Le mode Sport+ offre le plus de potentiel sur route : suspension ferme, direction plus direct et passages de rapports retardés. On profite enfin des vocalises du V8, avec l’échappement sport, ainsi que de la puissance de ce bloc. Au sommet de la courbe de puissance et de couple, la Mustang avale très vite la bande de goudron qui relie les virages. Le gros système de freins prend tout son sens, car bien qu’équipée de palettes au volant, le frein moteur de notre Mustang peine à être efficace avec 10 rapports. Et je dirais même que c’est perturbant pour le conducteur, car on ne sait pas quel ordre donner.

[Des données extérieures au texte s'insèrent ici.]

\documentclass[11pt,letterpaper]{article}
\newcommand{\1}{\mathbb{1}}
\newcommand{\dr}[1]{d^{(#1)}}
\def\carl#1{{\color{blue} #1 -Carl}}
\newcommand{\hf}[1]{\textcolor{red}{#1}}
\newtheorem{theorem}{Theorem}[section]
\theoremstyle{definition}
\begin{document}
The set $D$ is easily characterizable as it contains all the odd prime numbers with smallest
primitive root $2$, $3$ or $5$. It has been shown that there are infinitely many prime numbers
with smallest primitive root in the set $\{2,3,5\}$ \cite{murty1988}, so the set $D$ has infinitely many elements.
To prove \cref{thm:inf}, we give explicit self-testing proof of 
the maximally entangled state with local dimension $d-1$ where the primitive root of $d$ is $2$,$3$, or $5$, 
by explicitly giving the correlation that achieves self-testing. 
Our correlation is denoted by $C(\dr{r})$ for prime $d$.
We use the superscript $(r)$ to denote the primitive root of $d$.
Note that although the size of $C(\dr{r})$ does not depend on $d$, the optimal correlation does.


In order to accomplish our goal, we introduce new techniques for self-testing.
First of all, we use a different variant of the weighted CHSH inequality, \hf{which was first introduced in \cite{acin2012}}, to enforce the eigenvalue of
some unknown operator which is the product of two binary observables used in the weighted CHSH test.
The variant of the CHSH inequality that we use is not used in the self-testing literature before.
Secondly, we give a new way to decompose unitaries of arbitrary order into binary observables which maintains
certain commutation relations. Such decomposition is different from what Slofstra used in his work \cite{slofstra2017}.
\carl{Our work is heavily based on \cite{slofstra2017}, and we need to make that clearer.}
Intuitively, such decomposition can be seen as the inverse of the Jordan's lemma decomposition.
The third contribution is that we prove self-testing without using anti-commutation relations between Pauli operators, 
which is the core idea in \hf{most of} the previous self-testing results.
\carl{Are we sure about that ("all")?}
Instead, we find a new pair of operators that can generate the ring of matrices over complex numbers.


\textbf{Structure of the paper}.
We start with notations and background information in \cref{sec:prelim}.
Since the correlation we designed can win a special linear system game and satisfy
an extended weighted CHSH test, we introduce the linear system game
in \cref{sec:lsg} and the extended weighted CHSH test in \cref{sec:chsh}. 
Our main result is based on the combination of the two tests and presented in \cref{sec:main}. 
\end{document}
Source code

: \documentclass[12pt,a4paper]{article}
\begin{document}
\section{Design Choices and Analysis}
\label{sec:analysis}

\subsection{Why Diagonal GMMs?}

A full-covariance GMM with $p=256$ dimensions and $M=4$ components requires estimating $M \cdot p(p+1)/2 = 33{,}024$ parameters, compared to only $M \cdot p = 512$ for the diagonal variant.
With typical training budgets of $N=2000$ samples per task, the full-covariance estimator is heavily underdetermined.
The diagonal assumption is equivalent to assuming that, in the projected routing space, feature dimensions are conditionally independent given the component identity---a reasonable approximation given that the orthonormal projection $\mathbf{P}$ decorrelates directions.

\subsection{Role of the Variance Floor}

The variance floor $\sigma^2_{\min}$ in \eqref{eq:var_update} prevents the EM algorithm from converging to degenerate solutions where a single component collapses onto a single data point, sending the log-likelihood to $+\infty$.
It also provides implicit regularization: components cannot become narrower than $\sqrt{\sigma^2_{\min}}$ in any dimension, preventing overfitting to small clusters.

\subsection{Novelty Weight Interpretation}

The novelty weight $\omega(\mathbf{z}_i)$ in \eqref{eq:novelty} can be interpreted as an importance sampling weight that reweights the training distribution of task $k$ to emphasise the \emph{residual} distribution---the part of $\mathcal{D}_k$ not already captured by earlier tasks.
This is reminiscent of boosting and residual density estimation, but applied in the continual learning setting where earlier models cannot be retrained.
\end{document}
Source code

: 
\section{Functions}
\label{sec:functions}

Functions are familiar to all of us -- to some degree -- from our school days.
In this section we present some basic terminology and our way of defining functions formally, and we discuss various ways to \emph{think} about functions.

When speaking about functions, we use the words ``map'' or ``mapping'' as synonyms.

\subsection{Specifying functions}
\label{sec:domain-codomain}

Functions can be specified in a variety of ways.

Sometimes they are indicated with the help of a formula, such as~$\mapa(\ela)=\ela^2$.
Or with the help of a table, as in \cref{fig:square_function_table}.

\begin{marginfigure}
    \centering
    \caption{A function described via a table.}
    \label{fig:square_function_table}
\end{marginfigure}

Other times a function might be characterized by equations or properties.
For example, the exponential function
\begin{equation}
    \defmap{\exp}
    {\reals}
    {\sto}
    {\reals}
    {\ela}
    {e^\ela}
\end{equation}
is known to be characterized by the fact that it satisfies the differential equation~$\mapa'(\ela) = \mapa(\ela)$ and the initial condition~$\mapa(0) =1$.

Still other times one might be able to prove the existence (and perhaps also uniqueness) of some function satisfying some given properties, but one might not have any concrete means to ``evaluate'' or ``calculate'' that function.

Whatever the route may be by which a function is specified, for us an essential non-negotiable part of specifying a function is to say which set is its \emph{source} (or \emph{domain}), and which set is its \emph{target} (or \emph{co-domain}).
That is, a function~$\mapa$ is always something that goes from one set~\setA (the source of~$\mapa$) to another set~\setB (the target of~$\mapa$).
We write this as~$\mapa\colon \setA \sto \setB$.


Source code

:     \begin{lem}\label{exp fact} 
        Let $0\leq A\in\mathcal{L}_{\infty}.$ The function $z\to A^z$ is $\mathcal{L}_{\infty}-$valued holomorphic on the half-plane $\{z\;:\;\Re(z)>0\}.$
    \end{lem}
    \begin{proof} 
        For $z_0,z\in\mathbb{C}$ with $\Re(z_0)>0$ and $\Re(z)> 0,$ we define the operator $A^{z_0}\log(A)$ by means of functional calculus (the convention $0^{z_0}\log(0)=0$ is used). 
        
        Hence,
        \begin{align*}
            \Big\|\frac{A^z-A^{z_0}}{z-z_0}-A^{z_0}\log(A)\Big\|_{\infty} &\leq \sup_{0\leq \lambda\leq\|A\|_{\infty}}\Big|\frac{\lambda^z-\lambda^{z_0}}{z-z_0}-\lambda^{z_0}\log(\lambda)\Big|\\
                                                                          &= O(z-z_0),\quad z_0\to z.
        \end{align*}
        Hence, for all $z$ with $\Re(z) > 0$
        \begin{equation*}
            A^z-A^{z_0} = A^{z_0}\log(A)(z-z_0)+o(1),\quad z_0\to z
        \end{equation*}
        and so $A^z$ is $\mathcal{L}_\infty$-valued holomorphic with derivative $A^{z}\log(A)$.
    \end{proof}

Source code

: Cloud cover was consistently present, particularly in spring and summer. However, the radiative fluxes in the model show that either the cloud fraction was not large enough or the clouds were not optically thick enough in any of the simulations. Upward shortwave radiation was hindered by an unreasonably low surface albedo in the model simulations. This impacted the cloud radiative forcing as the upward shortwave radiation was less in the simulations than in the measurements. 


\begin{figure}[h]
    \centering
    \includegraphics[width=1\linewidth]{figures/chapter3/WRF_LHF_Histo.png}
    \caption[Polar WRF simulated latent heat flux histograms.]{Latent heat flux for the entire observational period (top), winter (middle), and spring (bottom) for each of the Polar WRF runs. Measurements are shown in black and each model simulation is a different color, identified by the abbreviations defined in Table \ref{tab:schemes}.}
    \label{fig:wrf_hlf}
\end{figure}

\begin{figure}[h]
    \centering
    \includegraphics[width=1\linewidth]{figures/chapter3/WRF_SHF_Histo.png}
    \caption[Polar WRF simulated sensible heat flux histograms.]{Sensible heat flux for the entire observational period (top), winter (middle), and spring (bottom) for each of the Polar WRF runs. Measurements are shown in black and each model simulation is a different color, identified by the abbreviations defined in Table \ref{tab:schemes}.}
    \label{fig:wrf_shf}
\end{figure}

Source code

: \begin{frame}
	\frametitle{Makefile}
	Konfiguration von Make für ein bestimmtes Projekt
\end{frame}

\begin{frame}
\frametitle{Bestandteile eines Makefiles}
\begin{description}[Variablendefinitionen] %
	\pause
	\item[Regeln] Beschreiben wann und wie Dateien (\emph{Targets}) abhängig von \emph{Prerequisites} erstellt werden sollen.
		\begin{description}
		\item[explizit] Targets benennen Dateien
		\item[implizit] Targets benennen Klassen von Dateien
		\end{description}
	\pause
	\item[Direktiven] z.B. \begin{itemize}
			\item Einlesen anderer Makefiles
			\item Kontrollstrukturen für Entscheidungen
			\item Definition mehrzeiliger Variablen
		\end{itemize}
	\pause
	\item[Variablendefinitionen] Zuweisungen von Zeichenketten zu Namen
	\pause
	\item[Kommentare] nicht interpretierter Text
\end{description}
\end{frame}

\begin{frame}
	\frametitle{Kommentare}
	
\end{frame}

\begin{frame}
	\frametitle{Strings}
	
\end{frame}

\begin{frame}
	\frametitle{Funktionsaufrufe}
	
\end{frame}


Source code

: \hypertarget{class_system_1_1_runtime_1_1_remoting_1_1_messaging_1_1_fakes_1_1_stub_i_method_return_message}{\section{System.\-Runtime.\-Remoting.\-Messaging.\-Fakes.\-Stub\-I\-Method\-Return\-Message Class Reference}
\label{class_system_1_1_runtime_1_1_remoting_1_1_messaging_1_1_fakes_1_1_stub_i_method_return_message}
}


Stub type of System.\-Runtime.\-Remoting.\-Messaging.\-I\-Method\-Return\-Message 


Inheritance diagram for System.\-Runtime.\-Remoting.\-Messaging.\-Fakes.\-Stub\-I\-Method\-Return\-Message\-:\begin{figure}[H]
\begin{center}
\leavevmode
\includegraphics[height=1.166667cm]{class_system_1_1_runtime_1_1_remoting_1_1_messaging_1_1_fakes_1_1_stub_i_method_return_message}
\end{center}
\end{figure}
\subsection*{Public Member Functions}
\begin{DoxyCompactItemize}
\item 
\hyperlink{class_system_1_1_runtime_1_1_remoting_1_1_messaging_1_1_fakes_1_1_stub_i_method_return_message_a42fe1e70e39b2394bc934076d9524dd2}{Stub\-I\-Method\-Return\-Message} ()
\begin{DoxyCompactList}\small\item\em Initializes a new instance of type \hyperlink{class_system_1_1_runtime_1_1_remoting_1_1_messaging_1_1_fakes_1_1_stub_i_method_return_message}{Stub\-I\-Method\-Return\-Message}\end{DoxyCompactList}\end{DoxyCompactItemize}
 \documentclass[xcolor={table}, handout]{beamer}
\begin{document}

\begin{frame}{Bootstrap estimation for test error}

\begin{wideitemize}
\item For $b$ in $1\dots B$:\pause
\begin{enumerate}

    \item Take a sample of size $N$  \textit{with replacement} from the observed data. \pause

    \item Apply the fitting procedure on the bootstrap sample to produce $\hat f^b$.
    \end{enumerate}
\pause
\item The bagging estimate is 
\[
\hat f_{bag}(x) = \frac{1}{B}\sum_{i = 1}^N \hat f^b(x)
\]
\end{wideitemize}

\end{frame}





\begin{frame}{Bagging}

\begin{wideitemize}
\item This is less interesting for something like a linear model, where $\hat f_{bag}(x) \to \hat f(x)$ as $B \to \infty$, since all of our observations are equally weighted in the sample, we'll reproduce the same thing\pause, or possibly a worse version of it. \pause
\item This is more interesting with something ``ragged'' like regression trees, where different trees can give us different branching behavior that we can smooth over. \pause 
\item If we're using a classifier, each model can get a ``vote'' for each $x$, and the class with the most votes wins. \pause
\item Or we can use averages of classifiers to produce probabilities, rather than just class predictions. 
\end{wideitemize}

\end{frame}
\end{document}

Sur route sinueuse, cette Ford ne ménage pas ses efforts pour tenir aux pavés. Avare en retour d’informations au volant, elle n’en devient cependant pas imprécise. L’arrière reste stable pour autant qu’on ne provoque pas volontairement un survirage. En désactivant les garde-fous, un bon pilote n’aurait aucun mal à passer tous les virages d’un col en dérive. A la façon de Vaughn Gittin Jr. qui s’est offert un tour de Nürburgring en 1 seul drift.

Pour parler d’un usage beaucoup plus puéril d’une Mustang, je me surprends à libérer l’échappement et mettre la transmission en sport, juste pour partir d’un feu rouge. Le râle du V8 dans l’habitacle me réjouit à chaque fois. Mais je peste aussi à chaque fois contre ses innombrables changements de vitesse qui se font, certes, en douceur, mais coupent tout l’élan de l’accélération. Imaginez que là où une voiture passerait 3 vitesses, la Ford en a passé 6, voire 7. Il faut toutefois reconnaitre que cette boite est plus efficace que la précédente et permet d’améliorer le bilan énergétique de notre belle américaine.

Tout au long de mon essai, la consommation moyenne du V8 s’est établie à 13.9 l/100km, alors que le constructeur annonce 12.1 l/100km en utilisation mixte. Bon j’admets, j’ai globalement su garder le pied léger pour obtenir une telle valeur, et sur un trajet en mode cruising, j’ai même réussi à mesurer un très honorable 8.9 l/100km. Ah ben c’est sur, sans être raisonnable, une telle motorisation, c’est un budget ! On a rien sans rien me direz-vous…

Verdict

Les idées préconcues sur les américaines ont la vie dure, je n’ai pas pu m’empêcher d’y penser en commençant cet essai. En une poignée de kilomètres, on remise ses préjugés pour pleinement profiter d’une icône qui a su évoluer.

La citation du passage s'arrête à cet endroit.